Alejandro había nacido en Paterno (Ancona) en 1882, y fue bautizado
en su iglesia parroquial. Perdió a su buena madre cuando aún era muy
pequeño, por lo que no conoció en su infancia aquel amor profundo y
aquella guía segura para la vida, que es única en la existencia del
hombre. Fue educado por una parienta suya, casi como si fuese un
extraño. El padre, preocupado de sus negocios, apenas se ocupó de él.
Habiendo pasado la familia a Toretti di Ancona, hizo aquí Alejandro la
Primera Comunión, y con este motivo estudió un poco el Catecismo. De
escuela, había frecuentado sólo la segunda elemental.
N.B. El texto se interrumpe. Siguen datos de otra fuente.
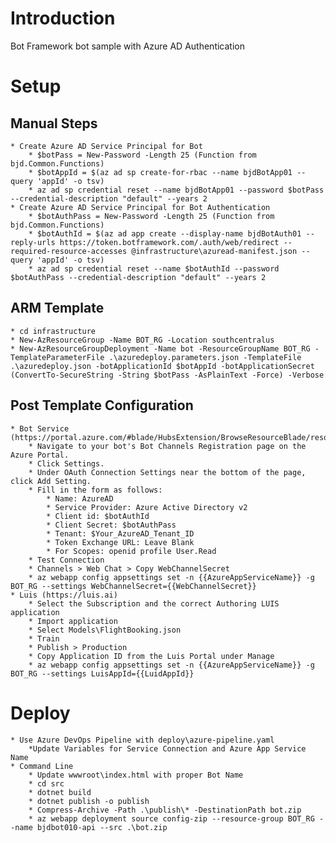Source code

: # Introduction

Bot Framework bot sample with Azure AD Authentication

# Setup
## Manual Steps
    * Create Azure AD Service Principal for Bot
        * $botPass = New-Password -Length 25 (Function from bjd.Common.Functions)
        * $botAppId = $(az ad sp create-for-rbac --name bjdBotApp01 --query 'appId' -o tsv) 
        * az ad sp credential reset --name bjdBotApp01 --password $botPass --credential-description "default" --years 2
    * Create Azure AD Service Principal for Bot Authentication 
        * $botAuthPass = New-Password -Length 25 (Function from bjd.Common.Functions)
        * $botAuthId = $(az ad app create --display-name bjdBotAuth01 --reply-urls https://token.botframework.com/.auth/web/redirect --required-resource-accesses @infrastructure\azuread-manifest.json --query 'appId' -o tsv) 
        * az ad sp credential reset --name $botAuthId --password $botAuthPass --credential-description "default" --years 2

## ARM Template 
    * cd infrastructure 
    * New-AzResourceGroup -Name BOT_RG -Location southcentralus
    * New-AzResourceGroupDeployment -Name bot -ResourceGroupName BOT_RG -TemplateParameterFile .\azuredeploy.parameters.json -TemplateFile .\azuredeploy.json -botApplicationId $botAppId -botApplicationSecret (ConvertTo-SecureString -String $botPass -AsPlainText -Force) -Verbose

## Post Template Configuration
    * Bot Service (https://portal.azure.com/#blade/HubsExtension/BrowseResourceBlade/resourceType/Microsoft.BotService%2FbotServices)
        * Navigate to your bot's Bot Channels Registration page on the Azure Portal.
        * Click Settings.
        * Under OAuth Connection Settings near the bottom of the page, click Add Setting.
        * Fill in the form as follows:
            * Name: AzureAD
            * Service Provider: Azure Active Directory v2
            * Client id: $botAuthId
            * Client Secret: $botAuthPass
            * Tenant: $Your_AzureAD_Tenant_ID
            * Token Exchange URL: Leave Blank
            * For Scopes: openid profile User.Read
        * Test Connection 
        * Channels > Web Chat > Copy WebChannelSecret
        * az webapp config appsettings set -n {{AzureAppServiceName}} -g BOT_RG --settings WebChannelSecret={{WebChannelSecret}}
    * Luis (https://luis.ai)
        * Select the Subscription and the correct Authoring LUIS application
        * Import application 
        * Select Models\FlightBooking.json
        * Train 
        * Publish > Production 
        * Copy Application ID from the Luis Portal under Manage
        * az webapp config appsettings set -n {{AzureAppServiceName}} -g BOT_RG --settings LuisAppId={{LuidAppId}}
    
# Deploy
    * Use Azure DevOps Pipeline with deploy\azure-pipeline.yaml
        *Update Variables for Service Connection and Azure App Service Name 
    * Command Line
        * Update wwwroot\index.html with proper Bot Name
        * cd src
        * dotnet build
        * dotnet publish -o publish 
        * Compress-Archive -Path .\publish\* -DestinationPath bot.zip
        * az webapp deployment source config-zip --resource-group BOT_RG --name bjdbot010-api --src .\bot.zip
En Torrette su padre le colocó de aprendiz. Esto le dio ocasión de
tratar con malos compañeros, y entonces contrajo el vicio de la impureza,
el gusano escondido que había de arruinar toda su juventud y que lo
había de llevar al crimen.
Del examen psiquiátrico resulta que «Alejandro Serenelli es de
carácter dulce, y desde su ingreso en la vida social se mostró siempre
tranquilo y sereno, más bien misántropo...»
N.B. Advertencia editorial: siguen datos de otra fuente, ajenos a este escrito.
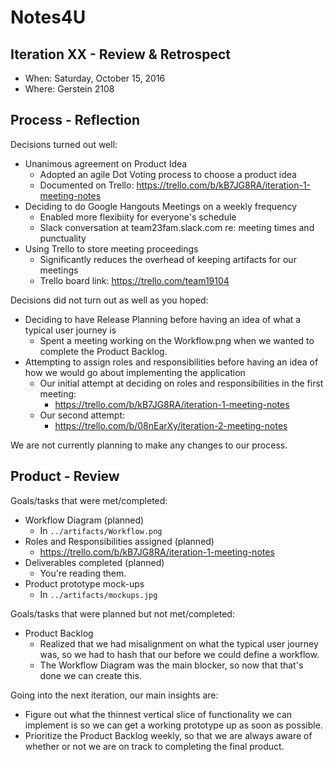 # Notes4U

## Iteration XX - Review & Retrospect

 * When: Saturday, October 15, 2016
 * Where: Gerstein 2108

## Process - Reflection

Decisions turned out well:

 * Unanimous agreement on Product Idea
    * Adopted an agile Dot Voting process to choose a product idea
    * Documented on Trello: https://trello.com/b/kB7JG8RA/iteration-1-meeting-notes
 * Deciding to do Google Hangouts Meetings on a weekly frequency
    * Enabled more flexibiity for everyone's schedule
    * Slack conversation at team23fam.slack.com re: meeting times and punctuality
 * Using Trello to store meeting proceedings
    * Significantly reduces the overhead of keeping artifacts for our meetings
    * Trello board link: https://trello.com/team19104 


Decisions did not turn out as well as you hoped:

 * Deciding to have Release Planning before having an idea of what a typical user journey is
    * Spent a meeting working on the Workflow.png when we wanted to complete the Product Backlog.
 * Attempting to assign roles and responsibilities before having an idea of how we would go about implementing the application
    * Our initial attempt at deciding on roles and responsibilities in the first meeting:
        * https://trello.com/b/kB7JG8RA/iteration-1-meeting-notes
    * Our second attempt:
        * https://trello.com/b/08nEarXy/iteration-2-meeting-notes

We are not currently planning to make any changes to our process.

## Product - Review

Goals/tasks that were met/completed:

 * Workflow Diagram (planned)
    * In `../artifacts/Workflow.png`
 * Roles and Responsibilities assigned (planned)
    * https://trello.com/b/kB7JG8RA/iteration-1-meeting-notes
 * Deliverables completed (planned)
    * You're reading them.
 * Product prototype mock-ups
    * In `../artifacts/mockups.jpg` 

Goals/tasks that were planned but not met/completed:

 * Product Backlog
    * Realized that we had misalignment on what the typical user journey was, so we had to hash that our before we could define a workflow.
    * The Workflow Diagram was the main blocker, so now that that's done we can create this.

Going into the next iteration, our main insights are:

 * Figure out what the thinnest vertical slice of functionality we can implement is so we can get a working prototype up as soon as possible.
 * Prioritize the Product Backlog weekly, so that we are always aware of whether or not we are on track to completing the final product.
Mariano Goretti, que lo había conocido en Paliano, afirma: «Alejandro
me parecía bueno, no blasfemaba, iba a Misa...»
Y Asunta, la madre de la mártir: «Alejandro era un joven físicamente
bien desarrollado, robusto, asiduo en el trabajo, respetuoso con su padre
y conmigo...; todos los días de fiesta iba a Misa; y cada dos meses se
acercaba a los Sacramentos; todas las tardes rezaba el rosario con
nosotros... Pero era de carácter cerrado, solitario, frío; huía de la
compañía de los demás; cuando no trabajaba se encerraba en su cuarto,
49
absorto en sus malas lecturas...» En cuanto a sus relaciones con su hija
María, dice Asunta: «A María la trataba como si fuese de la familia..., de
manera que cuando ocurrió la muerte de mi marido y María hubo de
sustituirme en la cocina, él tomó la defensa de la niña contra su padre,
que se lamentaba de que no estuviera bien condimentada la comida: «Si
no empieza a hacerlo ahora no aprenderá jamás»... Pero... «un mes
antes del asesinato, Alejandro se mostraba áspero con María, dándole
órdenes gravosas, con ánimo, sin duda, de intimidarla. María seguía
haciendo sus faenas ordinarias, aunque quejándose a veces de palabra y
otras veces con sus lágrimas, de suerte que yo misma hube de
consolarla, animarla, diciéndole: «Ten un poco de paciencia, pronto se irá
de soldado...»
La conclusión del examen psiquiátrico, hecho después del delito por
los Profesores Mingazzini y De Pedis, terminaba: Serenelli es un individuo
absolutamente normal, de estatura media (1,62 m.), particularmente
perspicaz y de tenaz memoria... tiene la plena conciencia y libertad de
sus actos, por lo que es culpablemente responsable del crimen
cometido».

Alejandro observó siempre en la cárcel una conducta buena, por lo


que su pena le fue aliviada en cuanto lo permitían las leyes penales; fue
trasladado a penitenciarias cada vez menos duras, y finalmente le
condenaron dos años. Licenciado del presidio el 7 de Marzo de 1929 se
estableció en Torrette di Ancona, su tierra natal, y después en San Biagio
de Osimo, al servicio del Señor Bontempli, que estaba muy satisfecho de
él.
Los postuladores de la causa de María Goretti, que hablaron aquí con
él, dan fe que encontraron a Serenelli «acostumbrado a la oración, a los
Sacramentos, asiduo y formal en su trabajo, asociable con sus
compañeros, correcto en el hablar, enemigo de la blasfemia...», en una
palabra, buen cristiano, plenamente arrepentido del mal hecho, según el

50
testimonio de su párroco, de su amo y de todos sus conocidos.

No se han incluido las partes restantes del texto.